# Problem details
Whenever the string "rendering" appears in a line of the listing below, that line counts. Say how many lines count, and give nothing else.

# Data provided
• • •

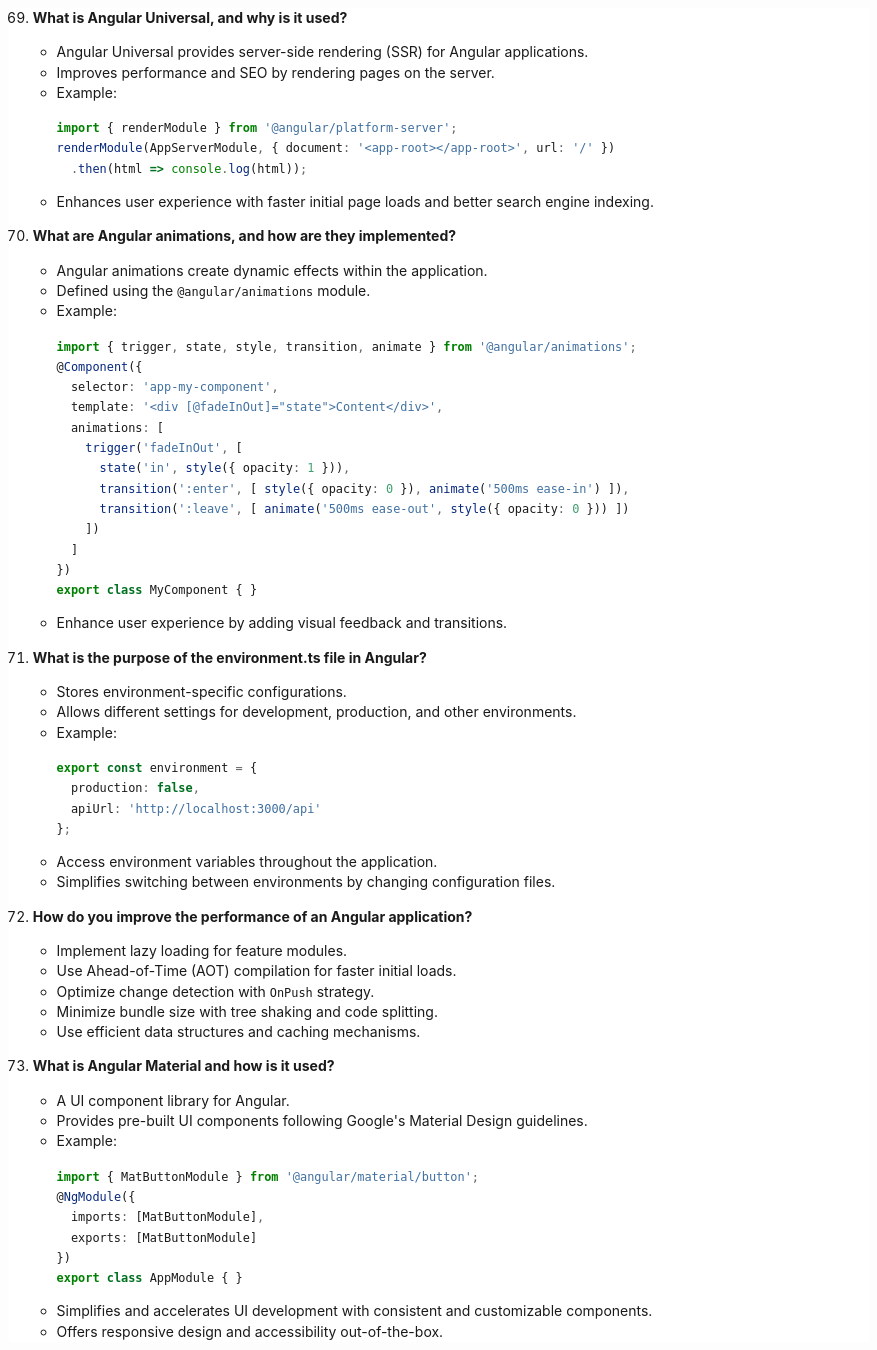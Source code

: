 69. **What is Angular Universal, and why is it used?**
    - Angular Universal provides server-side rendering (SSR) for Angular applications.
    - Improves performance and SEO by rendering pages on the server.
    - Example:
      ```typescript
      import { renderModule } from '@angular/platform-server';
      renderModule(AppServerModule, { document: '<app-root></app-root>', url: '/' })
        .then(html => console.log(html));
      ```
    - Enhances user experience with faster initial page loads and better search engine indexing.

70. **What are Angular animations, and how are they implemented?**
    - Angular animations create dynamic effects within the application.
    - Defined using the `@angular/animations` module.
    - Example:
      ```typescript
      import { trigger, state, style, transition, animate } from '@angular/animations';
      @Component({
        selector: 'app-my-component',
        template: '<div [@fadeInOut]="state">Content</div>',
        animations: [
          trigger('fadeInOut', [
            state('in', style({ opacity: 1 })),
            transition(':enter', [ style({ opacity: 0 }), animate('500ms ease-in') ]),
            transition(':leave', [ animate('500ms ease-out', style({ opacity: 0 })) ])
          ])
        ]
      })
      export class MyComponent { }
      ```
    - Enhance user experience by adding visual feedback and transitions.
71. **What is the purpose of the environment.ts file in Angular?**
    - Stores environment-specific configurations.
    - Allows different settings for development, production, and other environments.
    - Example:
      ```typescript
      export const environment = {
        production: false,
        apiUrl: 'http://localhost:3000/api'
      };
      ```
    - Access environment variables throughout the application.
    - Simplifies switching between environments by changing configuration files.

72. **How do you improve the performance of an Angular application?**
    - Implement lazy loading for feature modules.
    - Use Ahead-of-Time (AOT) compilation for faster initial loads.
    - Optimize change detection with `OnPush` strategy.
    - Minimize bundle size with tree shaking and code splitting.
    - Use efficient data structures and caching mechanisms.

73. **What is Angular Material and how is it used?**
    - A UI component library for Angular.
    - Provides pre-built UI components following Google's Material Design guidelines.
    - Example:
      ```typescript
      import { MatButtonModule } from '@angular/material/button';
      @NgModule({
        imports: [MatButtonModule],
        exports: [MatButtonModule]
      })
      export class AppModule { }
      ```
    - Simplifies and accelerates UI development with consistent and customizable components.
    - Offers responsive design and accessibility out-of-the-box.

• • •

# Completed exercise
2